Jene Weitsichtigkeit und Überlegtheit gehe auch Israel zunehmend verloren. Für eine Zweistaatenlösung sieht Kornelius schwarz: „Die innere Verfasstheit des Staates Israel macht das mehr und mehr unmöglich, weil das Land eine Radikalisierung durchlebt, die Kompromisse und die Annahme palästinensischer Forderungen utopisch macht.“ Die Landnahme radikaler israelischer Siedler habe Fakten geschaffen und die Landsituation so verändert, dass die Grenzen, wie sie derzeit für einen Friedensplan ausgearbeitet wurden, nicht mehr durchsetzbar seien. Dazu führe eine starke Radikalisierung vieler Orthodoxer zu einer Intoleranz, die sich schon bemerkbar mache. Frieden: Kein Land in Sicht.

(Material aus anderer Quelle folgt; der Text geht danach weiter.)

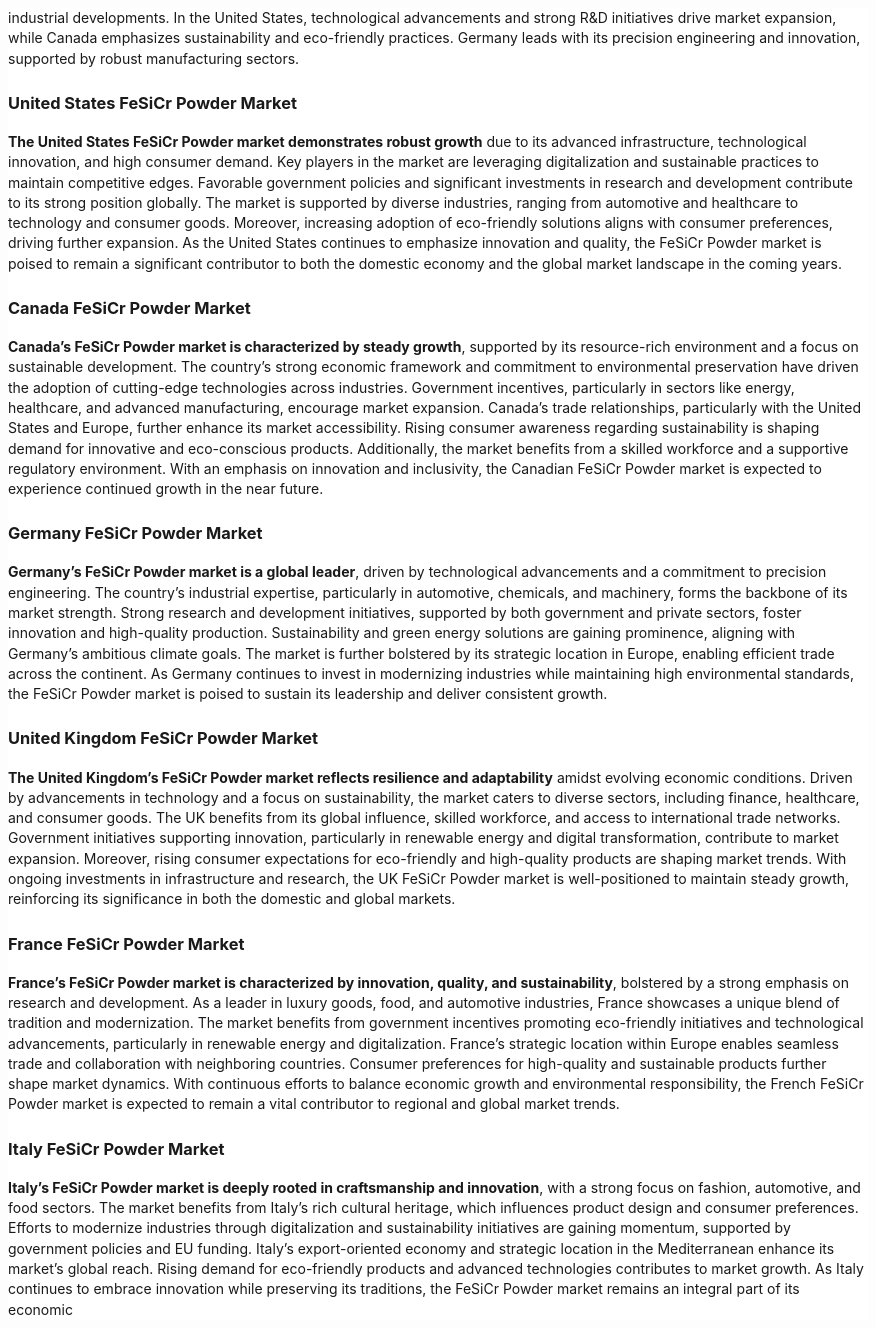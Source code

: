 industrial developments. In the United States, technological advancements and strong R&amp;D initiatives drive market expansion, while Canada emphasizes sustainability and eco-friendly practices. Germany leads with its precision engineering and innovation, supported by robust manufacturing sectors.</span></em></p></blockquote><h3><strong>United States FeSiCr Powder Market</strong></h3><p><strong>The United States FeSiCr Powder market demonstrates robust growth</strong> due to its advanced infrastructure, technological innovation, and high consumer demand. Key players in the market are leveraging digitalization and sustainable practices to maintain competitive edges. Favorable government policies and significant investments in research and development contribute to its strong position globally. The market is supported by diverse industries, ranging from automotive and healthcare to technology and consumer goods. Moreover, increasing adoption of eco-friendly solutions aligns with consumer preferences, driving further expansion. As the United States continues to emphasize innovation and quality, the FeSiCr Powder market is poised to remain a significant contributor to both the domestic economy and the global market landscape in the coming years.</p><h3><strong>Canada FeSiCr Powder Market</strong></h3><p><strong>Canada&rsquo;s FeSiCr Powder market is characterized by steady growth</strong>, supported by its resource-rich environment and a focus on sustainable development. The country&rsquo;s strong economic framework and commitment to environmental preservation have driven the adoption of cutting-edge technologies across industries. Government incentives, particularly in sectors like energy, healthcare, and advanced manufacturing, encourage market expansion. Canada&rsquo;s trade relationships, particularly with the United States and Europe, further enhance its market accessibility. Rising consumer awareness regarding sustainability is shaping demand for innovative and eco-conscious products. Additionally, the market benefits from a skilled workforce and a supportive regulatory environment. With an emphasis on innovation and inclusivity, the Canadian FeSiCr Powder market is expected to experience continued growth in the near future.</p><h3><strong>Germany FeSiCr Powder Market</strong></h3><p><strong>Germany&rsquo;s FeSiCr Powder market is a global leader</strong>, driven by technological advancements and a commitment to precision engineering. The country&rsquo;s industrial expertise, particularly in automotive, chemicals, and machinery, forms the backbone of its market strength. Strong research and development initiatives, supported by both government and private sectors, foster innovation and high-quality production. Sustainability and green energy solutions are gaining prominence, aligning with Germany&rsquo;s ambitious climate goals. The market is further bolstered by its strategic location in Europe, enabling efficient trade across the continent. As Germany continues to invest in modernizing industries while maintaining high environmental standards, the FeSiCr Powder market is poised to sustain its leadership and deliver consistent growth.</p><h3><strong>United Kingdom FeSiCr Powder Market</strong></h3><p><strong>The United Kingdom&rsquo;s FeSiCr Powder market reflects resilience and adaptability</strong> amidst evolving economic conditions. Driven by advancements in technology and a focus on sustainability, the market caters to diverse sectors, including finance, healthcare, and consumer goods. The UK benefits from its global influence, skilled workforce, and access to international trade networks. Government initiatives supporting innovation, particularly in renewable energy and digital transformation, contribute to market expansion. Moreover, rising consumer expectations for eco-friendly and high-quality products are shaping market trends. With ongoing investments in infrastructure and research, the UK FeSiCr Powder market is well-positioned to maintain steady growth, reinforcing its significance in both the domestic and global markets.</p><h3><strong>France FeSiCr Powder Market</strong></h3><p><strong>France&rsquo;s FeSiCr Powder market is characterized by innovation, quality, and sustainability</strong>, bolstered by a strong emphasis on research and development. As a leader in luxury goods, food, and automotive industries, France showcases a unique blend of tradition and modernization. The market benefits from government incentives promoting eco-friendly initiatives and technological advancements, particularly in renewable energy and digitalization. France&rsquo;s strategic location within Europe enables seamless trade and collaboration with neighboring countries. Consumer preferences for high-quality and sustainable products further shape market dynamics. With continuous efforts to balance economic growth and environmental responsibility, the French FeSiCr Powder market is expected to remain a vital contributor to regional and global market trends.</p><h3><strong>Italy FeSiCr Powder Market</strong></h3><p><strong>Italy&rsquo;s FeSiCr Powder market is deeply rooted in craftsmanship and innovation</strong>, with a strong focus on fashion, automotive, and food sectors. The market benefits from Italy&rsquo;s rich cultural heritage, which influences product design and consumer preferences. Efforts to modernize industries through digitalization and sustainability initiatives are gaining momentum, supported by government policies and EU funding. Italy&rsquo;s export-oriented economy and strategic location in the Mediterranean enhance its market&rsquo;s global reach. Rising demand for eco-friendly products and advanced technologies contributes to market growth. As Italy continues to embrace innovation while preserving its traditions, the FeSiCr Powder market remains an integral part of its economic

Brenzlig ist es aber auch in Europa: Die Ausnahmerolle, die Deutschland innerhalb der EU spiele, sei für das große Ganze gefährlich. Viele Nationen leiden schon darunter, jegliche Souveränität an Brüssel, vor allem aber an Berlin verloren zu haben. Das Ungleichgewicht schüre Ressentiments. Durch seine wirtschaftlich dominante Stellung übe Deutschland eine magnetische Kraft aus, die für Europa nicht gesund sei. „Man muss für mehr Balance sorgen“, so Kornelius. Die Probleme Europas liefen letztendlich alle auf ein „simples Grunddilemma“ hinaus: Wie viel Souveränität wollen wir haben, beziehungsweise sind wir bereit abzugeben? Hier geht es um Selbsterhalt: „Die nationalen Parlamente müssten ihre Befugnisse abgeben, Merkel müsste ‚sich abschaffen‘. Will das ein Politiker?“, fragte Kornelius rhetorisch. Klar: Um in der globalisierten Welt ein Mitspracherecht zu behalten, braucht es Macht und Masse, kurz: Europa. „Die höhere Logik würde natürlich sagen, nationale Souveränität abgeben für ein gemeinsames Europa, sonst werden wir einfach überlaufen, wir hätten im IWF, in der Welthandelsorganisation oder auch in der UNO nichts mehr zu sagen. Macht können wir nur noch europäisch haben.“
Wie schwer es tatsächlich ist, ein europäisches ‚Wir‘ zu kreieren und zu leben, das hat Kornelius, der bereits zum sechsten Mal im Rahmen von Professor Bierlings Internationale-Politik-Vorlesung als Gastsprecher auftrat, vor kurzem selbst erfahren: Für eine Europa-Beilage arbeitete die Süddeutsche Zeitung mit fünf weiteren Tageszeitungen aus Spanien, Italien, Polen, England und Frankreich zusammen. Laut Kornelius ein Koordinationsspektakel mit Kultur-Hindernissen. Auch wenn unterschiedliche Arbeitsmentalitäten aufeinandertrafen – am Ende stand dennoch ein gemeinsames Produkt. Die Zeitungen versuchen es also vorzumachen. Vielleicht spricht Kornelius darüber auch mit Mario Monti auf der nächsten Etappe seines ausgefüllten Terminkalenders.